On November 16, 1906, American doctor Richard Strong injected a muddy-looking liquid into the arms of twenty-four inmates at the Bilibid Prison in the Philippines. Strong did not tell the men what was inside these hypodermic syringes, and those who resisted the injection were urged on by prison guards.
Strong wanted to test the side effects of a popular cholera vaccine. He wasn’t particularly invested in protecting the health of his subjects; he was hoping to prove that his own vaccine was more effective than others. Three days after the procedure, two of the inoculated men fell ill and died. Autopsies suggested an unexpected culprit: the bubonic plague. By the time the disease had run its course, thirteen of the twenty-four inmates were dead.
The most candid account of the incident comes from Strong’s immediate superior, Dr. Paul Freer, in a confidential letter to friend and colleague Dean Worcester. In it, Freer recounts that a tube containing virulent plague bacteria had gone missing from Strong’s lab. When Strong noticed its absence, he issued a search and, upon discovering an empty tube discarded in a cleaning solution, “thought no more of the matter, believing that all was cleared up.” Freer speculates that a visiting doctor must have somehow gotten the plague tube mixed in with the cholera vaccines.
Despite being Strong’s superior, Freer did not learn of this inoculation experiment until after the prisoners started falling ill. He received a phone call informing him that “two men whom Strong had inoculated [were] very sick in Bilibid; that one was likely to die and that I had better get hold of Strong.” Attempting to keep the incident quiet was, in Freer’s words, “the hardest blizzard we have ever experienced.”
Two committees were appointed by the Philippine governor-general to investigate Strong’s actions.
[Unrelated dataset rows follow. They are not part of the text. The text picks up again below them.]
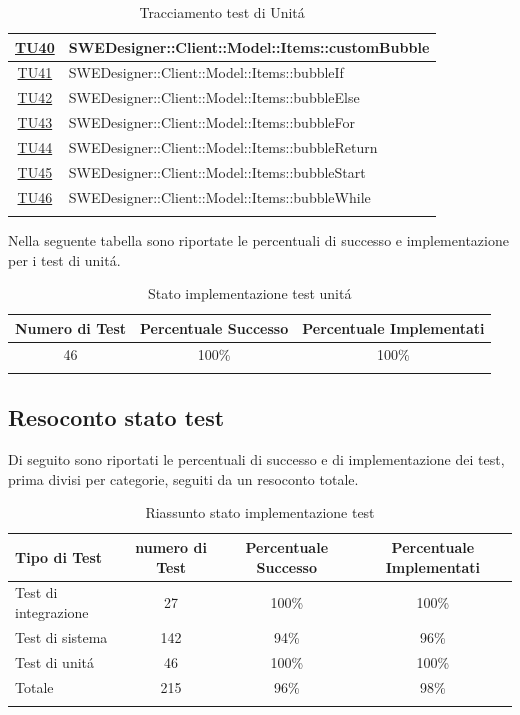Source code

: \documentclass[../PianoDiQualifica.tex]{subfiles}
\begin{document}
\begin{longtable}{|c|l|}
			\hyperlink{TU40}{TU40} & SWEDesigner::Client::Model::Items::customBubble \\
			\hline
			\hyperlink{TU41}{TU41} &SWEDesigner::Client::Model::Items::bubbleIf \\
			\hline
			\hyperlink{TU42}{TU42} &SWEDesigner::Client::Model::Items::bubbleElse \\
			\hline
			\hyperlink{TU43}{TU43} & SWEDesigner::Client::Model::Items::bubbleFor\\
			\hline
			\hyperlink{TU44}{TU44} &SWEDesigner::Client::Model::Items::bubbleReturn \\
			\hline
			\hyperlink{TU45}{TU45} &SWEDesigner::Client::Model::Items::bubbleStart \\
			\hline
			\hyperlink{TU46}{TU46} &SWEDesigner::Client::Model::Items::bubbleWhile \\
			\hline
			\caption[Tracciamento test di Unit\'a]{Tracciamento test di Unit\'a}
			\label{tabella:TracciamentoTestUnit\'a}
		\end{longtable}
		Nella seguente tabella sono riportate le percentuali di successo e implementazione per i test di unit\'a.
			\normalsize
			\begin{longtable}{|c|c|c|}
				\hline
				\textbf{Numero di Test} & \textbf{Percentuale Successo} & \textbf{Percentuale Implementati}\\
				\hline
				\endhead
				46 &100\% &100\%\\
				\hline
				\caption[Stato implementazione test unit\'a]{Stato implementazione test unit\'a}
				\label{tabella:Stato implementazione test unit\'a}
			\end{longtable}
			
		\subsection{Resoconto stato test}
		Di seguito sono riportati le percentuali di successo e di implementazione dei test, prima divisi per categorie, seguiti da un resoconto totale.%
		
		\normalsize
		\begin{longtable}{|l|c|c|c|}
			\hline
			\textbf{Tipo di Test}&\textbf{numero di Test} & \textbf{Percentuale Successo} & \textbf{Percentuale Implementati}\\
			\hline
			\endhead
			Test di integrazione & 27&100\% &100\%\\
			\hline
			Test di sistema & 142&94\% &96\%\\
			\hline
			Test di unit\'a & 46 &100\% &100\%\\
			\hline
			Totale &215 &96\% &98\%\\
			\hline
			\caption[Riassunto stato implementazione test ]{Riassunto stato implementazione test }
			\label{tabella:Riassunto stato implementazione Test }
		\end{longtable}
\end{document}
After review, it was “generally agreed that Strong had not intentionally inoculated the prisoners with the contaminated vaccine,” writes physician Kristine Campbell. Still, “they charged [Strong] with criminal negligence in both his preparation of the serum and in the unapproved administration of a still-experimental vaccine to the prisoners.”
Unfortunately, writes Campbell, “nothing came of the charges issued by these committees.” The tragic event inspired almost no response from the United States, either due to lack of information or lack of interest. The Senate called for an investigation in December, only to quickly close the case after reviewing a “series of speculative letters” that promised, but never provided, more information on the case. Strong himself published nothing about the incident in Bilibid Prison. Freer’s only public report was an article in which he “emphasized the safety of the vaccine under ordinary circumstances” and avoided confronting the ethical questions raised by the experimental procedure. Strong would go on to have a successful career, earning a place at Harvard University as a professor of tropical medicine. This event would remain a hidden dark spot on the record of the acclaimed scientist.
In the end, “the only potential escape from this public condemnation of medical work seemed to be absolute silence,” writes Campbell. She adds that these trials are “best understood within a historical context, in which one acknowledges the wide range of assumptions—political, social, and scientific—that provided silent consent to Strong’s experiments.”